I took a little series of phone shots to catch my personal Hamburg icons.
This is the top of the St. Michaelis curch, better known with its nickname “Michel”. I think it’s the best known landmark in Hamburg. I only went up there once a couple of years ago. Many many step to get there….but the view is worth it.
Actually you get an even better view over the city from the “Fernsehturm” (Heinrich-Hertz-Turm, also called “Telemichel”), but since a couple of years the observation platform and restaurant is closed.
Probably not the most famous nor most beautiful buildings in Hamburg. But i grew up near these “Mundsburg-Tuerme”, so they always told me i’m almost home.
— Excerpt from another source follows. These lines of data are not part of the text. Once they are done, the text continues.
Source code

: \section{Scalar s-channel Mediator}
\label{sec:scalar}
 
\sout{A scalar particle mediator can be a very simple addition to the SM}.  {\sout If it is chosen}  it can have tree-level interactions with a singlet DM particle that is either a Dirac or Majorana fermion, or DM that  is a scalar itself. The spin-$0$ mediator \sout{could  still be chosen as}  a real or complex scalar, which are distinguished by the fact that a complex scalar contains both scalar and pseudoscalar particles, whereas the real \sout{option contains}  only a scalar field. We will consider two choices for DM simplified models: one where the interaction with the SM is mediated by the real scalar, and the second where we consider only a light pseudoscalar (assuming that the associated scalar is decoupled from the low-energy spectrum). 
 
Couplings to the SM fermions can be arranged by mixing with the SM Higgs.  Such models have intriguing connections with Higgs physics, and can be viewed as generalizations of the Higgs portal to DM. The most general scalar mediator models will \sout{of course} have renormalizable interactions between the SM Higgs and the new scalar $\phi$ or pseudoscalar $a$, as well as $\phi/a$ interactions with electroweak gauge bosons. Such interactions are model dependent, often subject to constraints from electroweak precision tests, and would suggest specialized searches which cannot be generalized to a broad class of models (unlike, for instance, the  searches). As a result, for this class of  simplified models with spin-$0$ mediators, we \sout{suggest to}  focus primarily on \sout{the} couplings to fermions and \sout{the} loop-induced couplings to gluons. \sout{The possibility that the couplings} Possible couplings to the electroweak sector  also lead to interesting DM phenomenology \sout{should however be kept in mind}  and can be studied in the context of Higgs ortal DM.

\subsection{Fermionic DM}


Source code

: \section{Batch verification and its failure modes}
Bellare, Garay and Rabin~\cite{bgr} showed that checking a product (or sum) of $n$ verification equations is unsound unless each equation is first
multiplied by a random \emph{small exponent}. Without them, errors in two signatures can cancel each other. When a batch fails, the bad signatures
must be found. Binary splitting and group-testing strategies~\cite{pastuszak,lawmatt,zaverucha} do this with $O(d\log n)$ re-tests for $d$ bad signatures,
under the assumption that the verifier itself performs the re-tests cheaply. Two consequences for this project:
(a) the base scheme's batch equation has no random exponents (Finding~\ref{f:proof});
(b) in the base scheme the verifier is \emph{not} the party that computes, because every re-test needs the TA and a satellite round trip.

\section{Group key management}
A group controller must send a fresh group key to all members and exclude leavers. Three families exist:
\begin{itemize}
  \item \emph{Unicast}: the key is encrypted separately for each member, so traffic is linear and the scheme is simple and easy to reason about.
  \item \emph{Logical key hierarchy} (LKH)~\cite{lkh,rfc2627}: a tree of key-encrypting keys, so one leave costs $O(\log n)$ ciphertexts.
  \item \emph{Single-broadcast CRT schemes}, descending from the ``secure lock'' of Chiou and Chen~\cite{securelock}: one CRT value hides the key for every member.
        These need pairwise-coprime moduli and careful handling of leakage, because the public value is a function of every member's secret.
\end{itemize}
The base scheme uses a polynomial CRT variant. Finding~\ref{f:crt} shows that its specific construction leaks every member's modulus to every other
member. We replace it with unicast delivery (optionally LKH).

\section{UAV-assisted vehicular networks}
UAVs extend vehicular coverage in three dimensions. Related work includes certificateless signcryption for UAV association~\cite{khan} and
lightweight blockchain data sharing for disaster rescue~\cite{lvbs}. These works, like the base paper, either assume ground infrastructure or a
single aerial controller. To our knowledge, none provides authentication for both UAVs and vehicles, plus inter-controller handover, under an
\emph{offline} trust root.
They are also the end/beginning of Hamburgs longest shoppingmall, which has been totally rebuilt only few years ago.
For me there’s no better way to move forwards and backwards than the “U-Bahn”, the Hamburg underground (even though most of it is above ground).
I really like the Planetarium in Hamburg. It can be found right in the middle of the “Stadtpark”, one of the numerous green areas in the city. Never hurts making a little trip to the moon and the stars
Oh and the building is interesting as well….it was built in a former water tower.
There are loads of museums in Hamburg, but the one i always like to come back is definitely the Museum of arts and crafts (“Museum fuer Kunst und Gewerbe”). They always have an interesting variety of different exhibitions in there. Currently there are showing photographs of Steve McCurry and loads of ancient and contemporary music instruments.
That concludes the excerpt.